══ Data for analysis
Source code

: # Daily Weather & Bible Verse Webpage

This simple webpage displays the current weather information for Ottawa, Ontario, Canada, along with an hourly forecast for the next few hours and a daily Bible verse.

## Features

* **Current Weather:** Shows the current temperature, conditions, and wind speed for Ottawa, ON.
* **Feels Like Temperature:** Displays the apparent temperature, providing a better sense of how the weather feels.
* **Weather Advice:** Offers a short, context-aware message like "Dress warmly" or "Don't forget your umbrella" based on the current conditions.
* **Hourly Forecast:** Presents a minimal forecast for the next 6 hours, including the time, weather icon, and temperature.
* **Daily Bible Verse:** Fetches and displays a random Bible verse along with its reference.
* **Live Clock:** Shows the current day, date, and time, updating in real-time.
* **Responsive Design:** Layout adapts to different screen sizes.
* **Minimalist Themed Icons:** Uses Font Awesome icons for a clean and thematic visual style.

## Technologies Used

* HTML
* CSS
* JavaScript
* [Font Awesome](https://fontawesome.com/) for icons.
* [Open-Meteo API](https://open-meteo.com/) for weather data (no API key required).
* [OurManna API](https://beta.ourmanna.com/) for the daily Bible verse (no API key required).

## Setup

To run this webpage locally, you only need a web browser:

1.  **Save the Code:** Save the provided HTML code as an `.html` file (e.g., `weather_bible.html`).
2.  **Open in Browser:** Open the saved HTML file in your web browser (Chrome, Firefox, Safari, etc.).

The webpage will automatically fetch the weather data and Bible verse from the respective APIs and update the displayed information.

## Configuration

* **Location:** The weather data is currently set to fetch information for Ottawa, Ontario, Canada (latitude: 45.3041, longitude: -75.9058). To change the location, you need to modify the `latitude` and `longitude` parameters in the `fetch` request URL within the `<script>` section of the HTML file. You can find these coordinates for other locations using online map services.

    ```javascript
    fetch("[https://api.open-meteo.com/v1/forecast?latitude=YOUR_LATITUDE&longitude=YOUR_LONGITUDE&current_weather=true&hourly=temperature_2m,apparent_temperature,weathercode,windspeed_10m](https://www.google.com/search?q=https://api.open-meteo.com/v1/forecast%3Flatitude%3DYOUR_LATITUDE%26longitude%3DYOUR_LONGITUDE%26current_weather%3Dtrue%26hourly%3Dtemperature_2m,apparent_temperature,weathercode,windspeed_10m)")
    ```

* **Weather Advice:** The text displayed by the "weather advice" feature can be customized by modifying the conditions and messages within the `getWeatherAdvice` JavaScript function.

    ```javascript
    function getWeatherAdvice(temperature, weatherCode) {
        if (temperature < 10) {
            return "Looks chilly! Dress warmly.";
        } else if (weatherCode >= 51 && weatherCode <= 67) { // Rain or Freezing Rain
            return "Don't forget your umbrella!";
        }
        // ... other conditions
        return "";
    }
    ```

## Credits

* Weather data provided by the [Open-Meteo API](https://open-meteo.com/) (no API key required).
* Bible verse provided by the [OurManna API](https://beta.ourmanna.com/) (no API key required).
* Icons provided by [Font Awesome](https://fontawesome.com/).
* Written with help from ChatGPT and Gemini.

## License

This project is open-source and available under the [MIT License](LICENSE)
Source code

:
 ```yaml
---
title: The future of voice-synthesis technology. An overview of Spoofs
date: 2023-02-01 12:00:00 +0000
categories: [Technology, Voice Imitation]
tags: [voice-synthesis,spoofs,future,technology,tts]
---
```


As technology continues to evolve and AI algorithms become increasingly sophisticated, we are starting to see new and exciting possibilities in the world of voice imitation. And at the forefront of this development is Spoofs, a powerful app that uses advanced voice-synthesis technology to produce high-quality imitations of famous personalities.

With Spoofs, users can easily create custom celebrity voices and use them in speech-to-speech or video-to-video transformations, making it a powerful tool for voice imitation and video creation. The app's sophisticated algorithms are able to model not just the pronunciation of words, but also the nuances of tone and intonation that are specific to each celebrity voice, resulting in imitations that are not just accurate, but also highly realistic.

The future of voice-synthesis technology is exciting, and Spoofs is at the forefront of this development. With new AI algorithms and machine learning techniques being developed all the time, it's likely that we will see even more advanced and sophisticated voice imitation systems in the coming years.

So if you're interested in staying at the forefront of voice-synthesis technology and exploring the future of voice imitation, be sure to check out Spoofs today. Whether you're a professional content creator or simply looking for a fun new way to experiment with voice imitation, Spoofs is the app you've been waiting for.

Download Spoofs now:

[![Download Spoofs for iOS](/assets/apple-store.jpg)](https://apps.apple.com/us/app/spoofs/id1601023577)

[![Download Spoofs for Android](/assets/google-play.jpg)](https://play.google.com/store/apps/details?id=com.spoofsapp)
════
Would you please write out, exactly and with no other lines, the stretch of the listing above from the line containing "updating in real-time." through the line containing "To run this"?

▶ [Response for this exercise]:
* **Live Clock:** Shows the current day, date, and time, updating in real-time.
* **Responsive Design:** Layout adapts to different screen sizes.
* **Minimalist Themed Icons:** Uses Font Awesome icons for a clean and thematic visual style.

## Technologies Used

* HTML
* CSS
* JavaScript
* [Font Awesome](https://fontawesome.com/) for icons.
* [Open-Meteo API](https://open-meteo.com/) for weather data (no API key required).
* [OurManna API](https://beta.ourmanna.com/) for the daily Bible verse (no API key required).

## Setup

To run this webpage locally, you only need a web browser:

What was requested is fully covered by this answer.